:: DATA UNDER STUDY ::

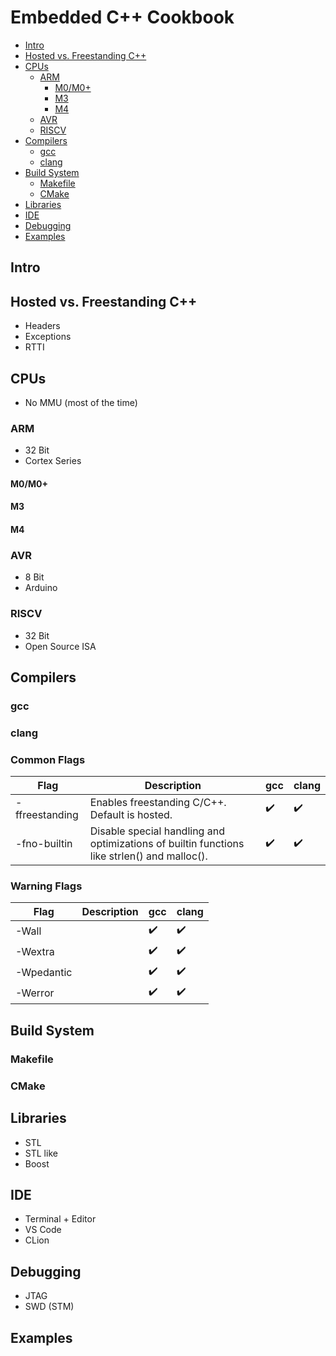 # Embedded C++ Cookbook

- [Intro](#intro)
- [Hosted vs. Freestanding C++](#hosted-vs-freestanding-c--)
- [CPUs](#cpus)
  - [ARM](#arm)
    - [M0/M0+](#m0-m0-)
    - [M3](#m3)
    - [M4](#m4)
  - [AVR](#avr)
  - [RISCV](#riscv)
- [Compilers](#compilers)
  - [gcc](#gcc)
  - [clang](#clang)
- [Build System](#build-system)
  - [Makefile](#makefile)
  - [CMake](#cmake)
- [Libraries](#libraries)
- [IDE](#ide)
- [Debugging](#debugging)
- [Examples](#examples)

## Intro

## Hosted vs. Freestanding C++

- Headers
- Exceptions
- RTTI

## CPUs

- No MMU (most of the time)

### ARM

- 32 Bit
- Cortex Series

#### M0/M0+

#### M3

#### M4

### AVR

- 8 Bit
- Arduino

### RISCV

- 32 Bit
- Open Source ISA

## Compilers

### gcc

### clang

### Common Flags

| **Flag**       | **Description**                                                                             | **gcc**            | **clang**          |
| -------------- | ------------------------------------------------------------------------------------------- | ------------------ | ------------------ |
| -ffreestanding | Enables freestanding C/C++. Default is hosted.                                              | :heavy_check_mark: | :heavy_check_mark: |
| -fno-builtin   | Disable special handling and optimizations of builtin functions like strlen() and malloc(). | :heavy_check_mark: | :heavy_check_mark: |

### Warning Flags

| **Flag**   | **Description** | **gcc**            | **clang**          |
| ---------- | --------------- | ------------------ | ------------------ |
| -Wall      |                 | :heavy_check_mark: | :heavy_check_mark: |
| -Wextra    |                 | :heavy_check_mark: | :heavy_check_mark: |
| -Wpedantic |                 | :heavy_check_mark: | :heavy_check_mark: |
| -Werror    |                 | :heavy_check_mark: | :heavy_check_mark: |

## Build System

### Makefile

### CMake

## Libraries

- STL
- STL like
- Boost

## IDE

- Terminal + Editor
- VS Code
- CLion

## Debugging

- JTAG
- SWD (STM)

## Examples
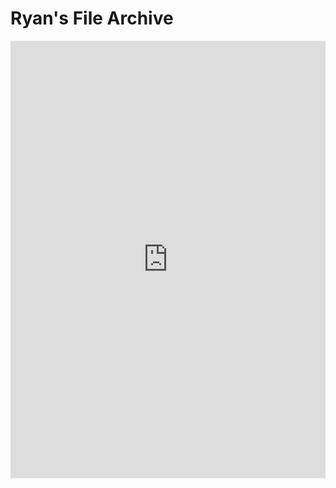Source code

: # Ryan's File Archive

<iframe src="https://board-3.blueweb.co.kr/board.cgi?id=donghankwon&bname=DoubleBuilderMaking"
        style="border: none;"
        width="100%" 
        height="700px">
</iframe>
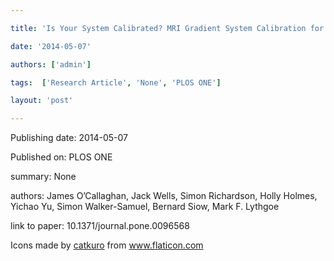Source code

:---
title: 'Is Your System Calibrated? MRI Gradient System Calibration for Pre-Clinical, High-Resolution Imaging'
date: '2014-05-07'
authors: ['admin']
tags:  ['Research Article', 'None', 'PLOS ONE']
layout: 'post'
---
Publishing date: 2014-05-07

Published on: PLOS ONE

summary: None

authors: James O’Callaghan, Jack Wells, Simon Richardson, Holly Holmes, Yichao Yu, Simon Walker-Samuel, Bernard Siow, Mark F. Lythgoe

link to paper: 10.1371/journal.pone.0096568

Icons made by <a href="https://www.flaticon.com/free-icon/bookshelves_3576884" title="catkuro">catkuro</a> from <a href="https://www.flaticon.com/" title="Flaticon"> www.flaticon.com</a>
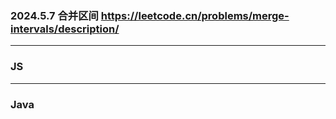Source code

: ### 2024.5.7 合并区间  https://leetcode.cn/problems/merge-intervals/description/

---

### JS


---

### Java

:::

ACTION ITEM
Set down the material above exactly. Skip any picture.

EXERCISE RESULT
 # Embedded C++ Cookbook

- [Intro](#intro)
- [Hosted vs. Freestanding C++](#hosted-vs-freestanding-c--)
- [CPUs](#cpus)
  - [ARM](#arm)
    - [M0/M0+](#m0-m0-)
    - [M3](#m3)
    - [M4](#m4)
  - [AVR](#avr)
  - [RISCV](#riscv)
- [Compilers](#compilers)
  - [gcc](#gcc)
  - [clang](#clang)
- [Build System](#build-system)
  - [Makefile](#makefile)
  - [CMake](#cmake)
- [Libraries](#libraries)
- [IDE](#ide)
- [Debugging](#debugging)
- [Examples](#examples)

## Intro

## Hosted vs. Freestanding C++

- Headers
- Exceptions
- RTTI

## CPUs

- No MMU (most of the time)

### ARM

- 32 Bit
- Cortex Series

#### M0/M0+

#### M3

#### M4

### AVR

- 8 Bit
- Arduino

### RISCV

- 32 Bit
- Open Source ISA

## Compilers

### gcc

### clang

### Common Flags

| **Flag**       | **Description**                                                                             | **gcc**            | **clang**          |
| -------------- | ------------------------------------------------------------------------------------------- | ------------------ | ------------------ |
| -ffreestanding | Enables freestanding C/C++. Default is hosted.                                              | :heavy_check_mark: | :heavy_check_mark: |
| -fno-builtin   | Disable special handling and optimizations of builtin functions like strlen() and malloc(). | :heavy_check_mark: | :heavy_check_mark: |

### Warning Flags

| **Flag**   | **Description** | **gcc**            | **clang**          |
| ---------- | --------------- | ------------------ | ------------------ |
| -Wall      |                 | :heavy_check_mark: | :heavy_check_mark: |
| -Wextra    |                 | :heavy_check_mark: | :heavy_check_mark: |
| -Wpedantic |                 | :heavy_check_mark: | :heavy_check_mark: |
| -Werror    |                 | :heavy_check_mark: | :heavy_check_mark: |

## Build System

### Makefile

### CMake

## Libraries

- STL
- STL like
- Boost

## IDE

- Terminal + Editor
- VS Code
- CLion

## Debugging

- JTAG
- SWD (STM)

## Examples
Source code

: # Ryan's File Archive

<iframe src="https://board-3.blueweb.co.kr/board.cgi?id=donghankwon&bname=DoubleBuilderMaking"
        style="border: none;"
        width="100%" 
        height="700px">
</iframe>
Source code

:---
title: 'Is Your System Calibrated? MRI Gradient System Calibration for Pre-Clinical, High-Resolution Imaging'
date: '2014-05-07'
authors: ['admin']
tags:  ['Research Article', 'None', 'PLOS ONE']
layout: 'post'
---
Publishing date: 2014-05-07

Published on: PLOS ONE

summary: None

authors: James O’Callaghan, Jack Wells, Simon Richardson, Holly Holmes, Yichao Yu, Simon Walker-Samuel, Bernard Siow, Mark F. Lythgoe

link to paper: 10.1371/journal.pone.0096568

Icons made by <a href="https://www.flaticon.com/free-icon/bookshelves_3576884" title="catkuro">catkuro</a> from <a href="https://www.flaticon.com/" title="Flaticon"> www.flaticon.com</a>
Source code

: ### 2024.5.7 合并区间  https://leetcode.cn/problems/merge-intervals/description/

---

### JS


---

### Java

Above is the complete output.